Un porte-parole l’a confirmé lui-même au site Business Insider : Facebook était au courant de cette fuite de données depuis au moins 2019, vu que le groupe a affirmé avoir « réparé » la faille qui a permis à des hackers de s’en emparer. Pourtant, aucun utilisateur ou utilisatrice concernée n’a été contacté directement, ou prévenu d’une quelconque manière, par le réseau social.
Numerama a demandé à quatre personnes dont le profil Facebook et le numéro de portable se sont retrouvés dans la fuite : aucun n’a reçu de message pour les en alerter, entre 2019 et 2021. Nous avons contacté Facebook récemment sur le sujet, qui n’a pas souhaité répondre à nos questions précises. En revanche, l’entreprise a publié un communiqué le 6 avril, dans lequel elle confirme que ces données ont bien été dérobées avant 2019, non pas en piratant le réseau social, mais en aspirant des informations qui étaient à l’époque publiques (ou difficilement trouvables).

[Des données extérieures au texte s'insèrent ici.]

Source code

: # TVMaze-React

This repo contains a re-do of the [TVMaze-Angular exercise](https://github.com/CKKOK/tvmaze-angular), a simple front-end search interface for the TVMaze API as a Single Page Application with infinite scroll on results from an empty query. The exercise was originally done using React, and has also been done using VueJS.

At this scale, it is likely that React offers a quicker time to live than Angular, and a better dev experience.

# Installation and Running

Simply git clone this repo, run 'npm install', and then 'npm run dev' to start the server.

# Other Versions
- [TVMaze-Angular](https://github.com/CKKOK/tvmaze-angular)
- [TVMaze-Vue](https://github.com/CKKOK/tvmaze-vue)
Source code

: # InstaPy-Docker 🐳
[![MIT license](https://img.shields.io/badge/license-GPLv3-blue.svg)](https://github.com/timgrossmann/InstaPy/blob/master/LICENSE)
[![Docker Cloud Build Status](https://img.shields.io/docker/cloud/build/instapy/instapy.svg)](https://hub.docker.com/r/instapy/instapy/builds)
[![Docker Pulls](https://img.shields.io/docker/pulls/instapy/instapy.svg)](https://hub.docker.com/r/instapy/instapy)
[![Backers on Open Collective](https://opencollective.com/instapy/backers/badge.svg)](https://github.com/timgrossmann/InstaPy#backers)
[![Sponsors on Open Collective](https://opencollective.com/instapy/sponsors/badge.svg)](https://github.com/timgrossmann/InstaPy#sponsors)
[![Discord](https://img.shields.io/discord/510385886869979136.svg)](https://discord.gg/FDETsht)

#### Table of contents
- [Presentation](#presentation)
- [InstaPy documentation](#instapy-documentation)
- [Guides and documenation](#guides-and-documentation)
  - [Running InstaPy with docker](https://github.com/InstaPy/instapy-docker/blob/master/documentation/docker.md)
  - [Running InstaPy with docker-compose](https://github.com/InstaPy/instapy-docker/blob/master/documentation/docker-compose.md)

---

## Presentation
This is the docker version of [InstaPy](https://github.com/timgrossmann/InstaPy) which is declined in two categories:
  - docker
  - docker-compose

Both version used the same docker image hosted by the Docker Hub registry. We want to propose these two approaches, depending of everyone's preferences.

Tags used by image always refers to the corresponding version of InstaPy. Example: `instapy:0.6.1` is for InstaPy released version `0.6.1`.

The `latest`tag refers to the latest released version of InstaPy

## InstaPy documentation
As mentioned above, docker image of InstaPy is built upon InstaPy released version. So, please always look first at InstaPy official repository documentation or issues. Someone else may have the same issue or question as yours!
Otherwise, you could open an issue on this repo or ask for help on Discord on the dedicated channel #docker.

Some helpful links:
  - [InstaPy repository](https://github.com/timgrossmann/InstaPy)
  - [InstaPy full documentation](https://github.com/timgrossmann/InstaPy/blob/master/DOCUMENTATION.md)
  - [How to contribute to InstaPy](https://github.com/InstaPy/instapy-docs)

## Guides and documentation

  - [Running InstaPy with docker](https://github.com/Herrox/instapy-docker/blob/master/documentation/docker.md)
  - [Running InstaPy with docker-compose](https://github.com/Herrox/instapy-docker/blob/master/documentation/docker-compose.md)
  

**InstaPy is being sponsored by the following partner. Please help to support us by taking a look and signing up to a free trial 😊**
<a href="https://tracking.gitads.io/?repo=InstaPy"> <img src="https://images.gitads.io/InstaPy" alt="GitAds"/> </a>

En effet, Facebook avait eu l’idée (relativement contestable, au vu des risques pour la vie privée), de permettre de chercher un numéro de téléphone dans sa barre de recherche et de pouvoir ainsi trouver des profils Facebook correspondants. Cette option était active entre 2017 et 2018. En avril 2018, la plateforme était revenue sur cette fonctionnalité, réalisant que des « personnes malveillantes ont abusé cette fonction pour aspirer des informations publiques ».
La base de données qui s’échangeait sous le manteau depuis 2019 serait donc en partie constituée de numéros de téléphone aspirés entre 2017 et 2018.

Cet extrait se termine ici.